Deux autres « zones à risque », avec des taux de contaminants élevés, se trouvent même sur la rive sud du lac Osisko, à quelque deux kilomètres de l’usine.

Les secteurs où les taux de contaminants mesurés dans la neige se sont révélés les plus élevés se trouvent dans le corridor des vents dominants, qui charrient les contaminants rejetés dans l’air par la Fonderie Horne, précise M. Green.
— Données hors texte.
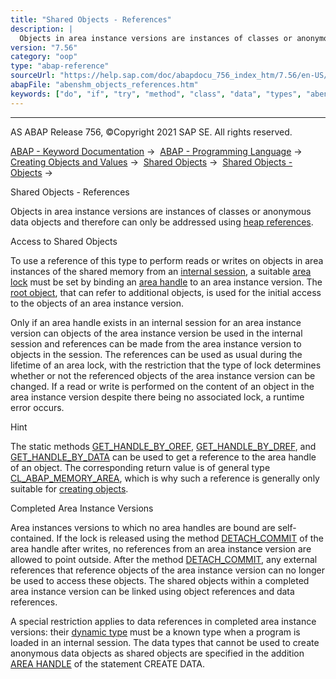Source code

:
 ```yaml
---
title: "Shared Objects - References"
description: |
  Objects in area instance versions are instances of classes or anonymous data objects and therefore can only be addressed using heap references(https://help.sap.com/doc/abapdocu_756_index_htm/7.56/en-US/abenheap_reference_glosry.htm 'Glossary Entry'). Access to Shared Objects To use a reference of
version: "7.56"
category: "oop"
type: "abap-reference"
sourceUrl: "https://help.sap.com/doc/abapdocu_756_index_htm/7.56/en-US/abenshm_objects_references.htm"
abapFile: "abenshm_objects_references.htm"
keywords: ["do", "if", "try", "method", "class", "data", "types", "abenshm", "objects", "references"]
---
```


* * *

AS ABAP Release 756, ©Copyright 2021 SAP SE. All rights reserved.

[ABAP - Keyword Documentation](https://help.sap.com/doc/abapdocu_756_index_htm/7.56/en-US/abenabap.htm) →  [ABAP - Programming Language](https://help.sap.com/doc/abapdocu_756_index_htm/7.56/en-US/abenabap_reference.htm) →  [Creating Objects and Values](https://help.sap.com/doc/abapdocu_756_index_htm/7.56/en-US/abencreate_objects.htm) →  [Shared Objects](https://help.sap.com/doc/abapdocu_756_index_htm/7.56/en-US/abenabap_shared_objects.htm) →  [Shared Objects - Objects](https://help.sap.com/doc/abapdocu_756_index_htm/7.56/en-US/abenshm_objects.htm) → 

Shared Objects - References

Objects in area instance versions are instances of classes or anonymous data objects and therefore can only be addressed using [heap references](https://help.sap.com/doc/abapdocu_756_index_htm/7.56/en-US/abenheap_reference_glosry.htm "Glossary Entry").

Access to Shared Objects

To use a reference of this type to perform reads or writes on objects in area instances of the shared memory from an [internal session](https://help.sap.com/doc/abapdocu_756_index_htm/7.56/en-US/abeninternal_session_glosry.htm "Glossary Entry"), a suitable [area lock](https://help.sap.com/doc/abapdocu_756_index_htm/7.56/en-US/abenarea_lock_glosry.htm "Glossary Entry") must be set by binding an [area handle](https://help.sap.com/doc/abapdocu_756_index_htm/7.56/en-US/abenarea_handle_glosry.htm "Glossary Entry") to an area instance version. The [root object](https://help.sap.com/doc/abapdocu_756_index_htm/7.56/en-US/abenroot_object_glosry.htm "Glossary Entry"), that can refer to additional objects, is used for the initial access to the objects of an area instance version.

Only if an area handle exists in an internal session for an area instance version can objects of the area instance version be used in the internal session and references can be made from the area instance version to objects in the session. The references can be used as usual during the lifetime of an area lock, with the restriction that the type of lock determines whether or not the referenced objects of the area instance version can be changed. If a read or write is performed on the content of an object in the area instance version despite there being no associated lock, a runtime error occurs.

Hint

The static methods [GET\_HANDLE\_BY\_OREF](https://help.sap.com/doc/abapdocu_756_index_htm/7.56/en-US/abenshm_cl_abap_memory_area.htm), [GET\_HANDLE\_BY\_DREF](https://help.sap.com/doc/abapdocu_756_index_htm/7.56/en-US/abenshm_cl_abap_memory_area.htm), and [GET\_HANDLE\_BY\_DATA](https://help.sap.com/doc/abapdocu_756_index_htm/7.56/en-US/abenshm_cl_abap_memory_area.htm) can be used to get a reference to the area handle of an object. The corresponding return value is of general type [CL\_ABAP\_MEMORY\_AREA](https://help.sap.com/doc/abapdocu_756_index_htm/7.56/en-US/abenshm_cl_abap_memory_area.htm), which is why such a reference is generally only suitable for [creating objects](https://help.sap.com/doc/abapdocu_756_index_htm/7.56/en-US/abenshm_objects_create_object.htm).

Completed Area Instance Versions

Area instances versions to which no area handles are bound are self-contained. If the lock is released using the method [DETACH\_COMMIT](https://help.sap.com/doc/abapdocu_756_index_htm/7.56/en-US/abenshm_cl_shm_area.htm) of the area handle after writes, no references from an area instance version are allowed to point outside. After the method [DETACH\_COMMIT](https://help.sap.com/doc/abapdocu_756_index_htm/7.56/en-US/abenshm_cl_shm_area.htm), any external references that reference objects of the area instance version can no longer be used to access these objects. The shared objects within a completed area instance version can be linked using object references and data references.

A special restriction applies to data references in completed area instance versions: their [dynamic type](https://help.sap.com/doc/abapdocu_756_index_htm/7.56/en-US/abendynamic_type_glosry.htm "Glossary Entry") must be a known type when a program is loaded in an internal session. The data types that cannot be used to create anonymous data objects as shared objects are specified in the addition [AREA HANDLE](https://help.sap.com/doc/abapdocu_756_index_htm/7.56/en-US/abapcreate_data_area_handle.htm) of the statement CREATE DATA.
Zone tampon « insuffisante »

La zone tampon ne permettra donc pas d’assurer une protection suffisante de la population vivant dans les quartiers environnants, conclut Mères au front, qui exhorte à nouveau le gouvernement Legault à se montrer plus exigeant envers la Fonderie Horne.

L’organisation réclame que l’entreprise appartenant à la multinationale anglo-suisse de négoce Glencore soit assujettie dès cette année à une concentration maximale d’arsenic dans l’air de 15 nanogrammes par mètre cube (ng/m⁠3) plutôt qu’à la fin de 2027, comme le prévoit l’autorisation ministérielle délivrée par Québec en mars 2023 – la norme québécoise est quant à elle de 3 ng/m⁠3.
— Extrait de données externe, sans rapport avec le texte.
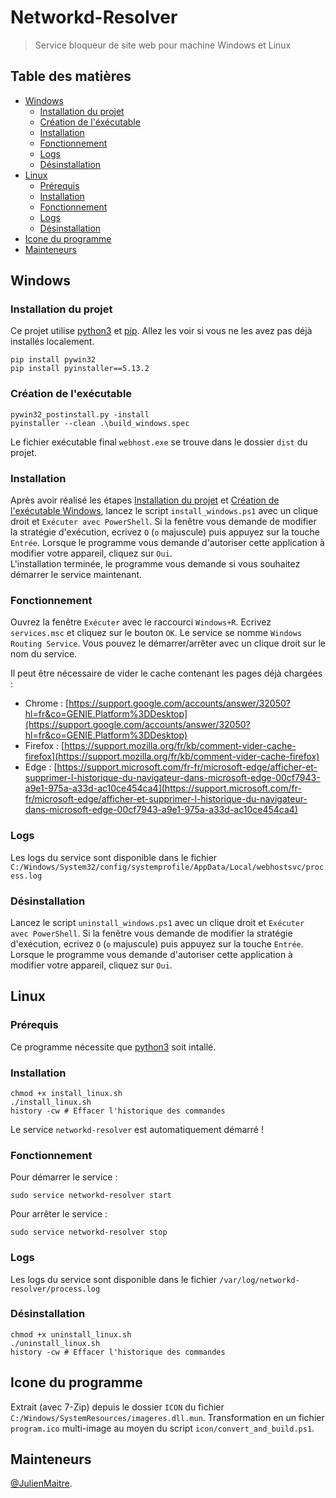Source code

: # Networkd-Resolver

> Service bloqueur de site web pour machine Windows et Linux

## Table des matières

- [Windows](#windows)
  - [Installation du projet](#installation-du-projet)
  - [Création de l'éxécutable](#création-de-lexécutable)
  - [Installation](#installation)
  - [Fonctionnement](#fonctionnement)
  - [Logs](#logs)
  - [Désinstallation](#désinstallation)
- [Linux](#linux)
  - [Prérequis](#prérequis)
  - [Installation](#installation)
  - [Fonctionnement](#fonctionnement-1)
  - [Logs](#logs)
  - [Désinstallation](#désinstallation-1)
- [Icone du programme](#icone-du-programme)
- [Mainteneurs](#mainteneurs)

## Windows

### Installation du projet

Ce projet utilise [python3](https://www.python.org/) et [pip](https://pypi.org/). Allez les voir si vous ne les avez pas déjà installés localement.

```shell
pip install pywin32
pip install pyinstaller==5.13.2
```

### Création de l'exécutable

```shell
pywin32_postinstall.py -install
pyinstaller --clean .\build_windows.spec
```

Le fichier exécutable final `webhost.exe` se trouve dans le dossier `dist` du projet.

### Installation

Après avoir réalisé les étapes [Installation du projet](#installation-du-projet) et [Création de l'exécutable Windows](#création-de-lexécutable-windows), lancez le script `install_windows.ps1` avec un clique droit et `Exécuter avec PowerShell`.
Si la fenêtre vous demande de modifier la stratégie d'exécution, ecrivez `O` (`o` majuscule) puis appuyez sur la touche `Entrée`.
Lorsque le programme vous demande d'autoriser cette application à modifier votre appareil, cliquez sur `Oui`.  
L'installation terminée, le programme vous demande si vous souhaitez démarrer le service maintenant.

### Fonctionnement

Ouvrez la fenêtre `Exécuter` avec le raccourci `Windows+R`. Ecrivez `services.msc` et cliquez sur le bouton `OK`.
Le service se nomme `Windows Routing Service`. Vous pouvez le démarrer/arrêter avec un clique droit sur le nom du service.

Il peut être nécessaire de vider le cache contenant les pages déjà chargées :
- Chrome : [https://support.google.com/accounts/answer/32050?hl=fr&co=GENIE.Platform%3DDesktop](https://support.google.com/accounts/answer/32050?hl=fr&co=GENIE.Platform%3DDesktop)
- Firefox : [https://support.mozilla.org/fr/kb/comment-vider-cache-firefox](https://support.mozilla.org/fr/kb/comment-vider-cache-firefox)
- Edge : [https://support.microsoft.com/fr-fr/microsoft-edge/afficher-et-supprimer-l-historique-du-navigateur-dans-microsoft-edge-00cf7943-a9e1-975a-a33d-ac10ce454ca4](https://support.microsoft.com/fr-fr/microsoft-edge/afficher-et-supprimer-l-historique-du-navigateur-dans-microsoft-edge-00cf7943-a9e1-975a-a33d-ac10ce454ca4)

### Logs

Les logs du service sont disponible dans le fichier `C:/Windows/System32/config/systemprofile/AppData/Local/webhostsvc/process.log`

### Désinstallation

Lancez le script `uninstall_windows.ps1` avec un clique droit et `Exécuter avec PowerShell`.
Si la fenêtre vous demande de modifier la stratégie d'exécution, ecrivez `O` (`o` majuscule) puis appuyez sur la touche `Entrée`.
Lorsque le programme vous demande d'autoriser cette application à modifier votre appareil, cliquez sur `Oui`.


## Linux

### Prérequis

Ce programme nécessite que [python3](https://www.python.org/) soit intallé.

### Installation

```shell
chmod +x install_linux.sh
./install_linux.sh
history -cw # Effacer l'historique des commandes
```

Le service `networkd-resolver` est automatiquement démarré !

### Fonctionnement

Pour démarrer le service :

```shell
sudo service networkd-resolver start
```

Pour arrêter le service :

```shell
sudo service networkd-resolver stop
```

### Logs

Les logs du service sont disponible dans le fichier `/var/log/networkd-resolver/process.log`

### Désinstallation

```shell
chmod +x uninstall_linux.sh
./uninstall_linux.sh
history -cw # Effacer l'historique des commandes
```

## Icone du programme

Extrait (avec 7-Zip) depuis le dossier `ICON` du fichier `C:/Windows/SystemResources/imageres.dll.mun`. Transformation en un fichier `program.ico` multi-image au moyen du script `icon/convert_and_build.ps1`.

## Mainteneurs

[@JulienMaitre](https://gitlab.univ-lr.fr/jmaitr03).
Lisez l’article « Rejets de contaminants : Québec serre la vis à la Fonderie Horne »

Mères au front a d’ailleurs livré un échantillon de neige fondue de Rouyn-Noranda au bureau du premier ministre François Legault et à certains de ses ministres pour marteler son message.

Dans une déclaration écrite transmise aux médias, la Fonderie Horne a indiqué qu’elle ne ferait pas de commentaire sur les analyses de neige, « ne connaissant pas la méthodologie et les résultats détaillés de cette étude », mais s’est dite sensible « aux préoccupations des membres de la communauté ».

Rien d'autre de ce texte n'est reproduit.